In a matrimonial action, nonparty Solomon E. Antar appeals from (1) an order of the Supreme Court, Kings County (Yancey, J.), dated September 12, 1996, which denied his purported application to “restore” the action to the calendar, which was, in effect, a motion pursuant to CPLR 5015 to vacate the judgment in the matrimonial action, and (2) an order of the same court (Rigler, J.), dated September 26, 1996, which, inter alia, granted that branch of his motion which was to vacate an order of the same court (Rigler, J.), dated July 31, 1996, which denied his earlier application to “restore” the case to the calendar.
Ordered that the appeal from so much of the order dated September 26, 1996, as granted that branch of the appellant’s motion which was to vacate an order of the same court, dated July 31, 1996, which denied his earlier application to “restore” the case to the calendar is dismissed, as the appellant is not aggrieved by that portion of the order; and it is further,
Ordered that the order dated September 12, 1996, is affirmed; and it is further,
Ordered that the order dated September 26, 1996, is affirmed insofar as reviewed; and it is further,
Ordered that the respondent is awarded one bill of costs.

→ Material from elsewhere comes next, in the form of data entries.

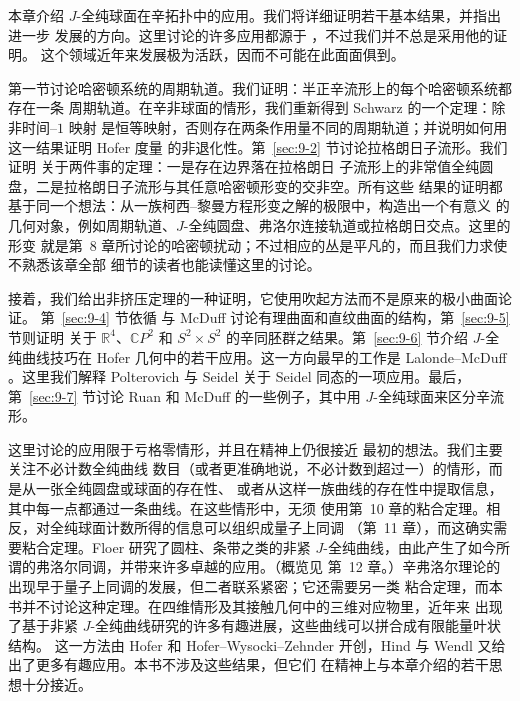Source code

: 
本章介绍 $J$-全纯球面在辛拓扑中的应用。我们将详细证明若干基本结果，并指出进一步
发展的方向。这里讨论的许多应用都源于
，不过我们并不总是采用他的证明。
这个领域近年来发展极为活跃，因而不可能在此面面俱到。

第一节讨论哈密顿系统的周期轨道。我们证明：半正辛流形上的每个哈密顿系统都存在一条
周期轨道。在辛非球面的情形，我们重新得到 Schwarz 的一个定理：除非时间--$1$ 映射
是恒等映射，否则存在两条作用量不同的周期轨道；并说明如何用这一结果证明 Hofer 度量
的非退化性。第~\ref{sec:9-2} 节讨论拉格朗日子流形。我们证明
关于两件事的定理：一是存在边界落在拉格朗日
子流形上的非常值全纯圆盘，二是拉格朗日子流形与其任意哈密顿形变的交非空。所有这些
结果的证明都基于同一个想法：从一族柯西--黎曼方程形变之解的极限中，构造出一个有意义
的几何对象，例如周期轨道、$J$-全纯圆盘、弗洛尔连接轨道或拉格朗日交点。这里的形变
就是第~8 章所讨论的哈密顿扰动；不过相应的丛是平凡的，而且我们力求使不熟悉该章全部
细节的读者也能读懂这里的讨论。

接着，我们给出非挤压定理的一种证明，它使用吹起方法而不是原来的极小曲面论证。
第~\ref{sec:9-4} 节依循  与 McDuff
 讨论有理曲面和直纹曲面的结构，第~\ref{sec:9-5} 节则证明
关于
$\mathbb R^4$、$\mathbb CP^2$ 和 $S^2\times S^2$ 的辛同胚群之结果。第~\ref{sec:9-6} 节介绍
$J$-全纯曲线技巧在 Hofer 几何中的若干应用。这一方向最早的工作是 Lalonde--McDuff
。这里我们解释 Polterovich  与 Seidel
 关于 Seidel 同态的一项应用。最后，第~\ref{sec:9-7} 节讨论 Ruan 
和 McDuff  的一些例子，其中用 $J$-全纯球面来区分辛流形。

这里讨论的应用限于亏格零情形，并且在精神上仍很接近
最初的想法。我们主要关注不必计数全纯曲线
数目（或者更准确地说，不必计数到超过一）的情形，而是从一张全纯圆盘或球面的存在性、
或者从这样一族曲线的存在性中提取信息，其中每一点都通过一条曲线。在这些情形中，无须
使用第~10 章的粘合定理。相反，对全纯球面计数所得的信息可以组织成量子上同调
（第~11 章），而这确实需要粘合定理。Floer 研究了圆柱、条带之类的非紧
$J$-全纯曲线，由此产生了如今所谓的弗洛尔同调，并带来许多卓越的应用。（概览见
第~12 章。）辛弗洛尔理论的出现早于量子上同调的发展，但二者联系紧密；它还需要另一类
粘合定理，而本书并不讨论这种定理。在四维情形及其接触几何中的三维对应物里，近年来
出现了基于非紧 $J$-全纯曲线研究的许多有趣进展，这些曲线可以拼合成有限能量叶状结构。
这一方法由 Hofer  和 Hofer--Wysocki--Zehnder  开创，Hind
 与 Wendl  又给出了更多有趣应用。本书不涉及这些结果，但它们
在精神上与本章介绍的若干思想十分接近。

Although the appellant purportedly sought to restore to the calendar the matrimonial action between the respondent and *564Eddie Antar, the motion was, in effect, a motion pursuant to CPLR 5015 to vacate the judgment in the matrimonial action. We agree with the Supreme Court that pursuant to CPLR 5015, the nonparty appellant lacked standing to seek relief from the judgment in the matrimonial action (see, CPLR 5015 [a]). Since the appellant does not have a “legitimate interest” which will be served by the intervention of the court to grant relief from the judgment in the matrimonial action either pursuant to CPLR 5015 or by invoking its inherent power to do so in the interest of justice, the appellant cannot be deemed to be an “interested person” within the meaning of CPLR 5015 (a) (see, Lloyd Capital Corp. v Behrmann, 122 AD2d 783; Schellenberg v Wiemann, 120 AD2d 659; see also, 10 Weinstein-KornMiller, NY Civ Prac ¶ 5015.15; cf., Oppenheimer v Westcott, 47 NY2d 595, 602).
The appellant’s remaining contentions are without merit.
Sullivan, J. P., Pizzuto, Santucci and Florio, JJ., concur.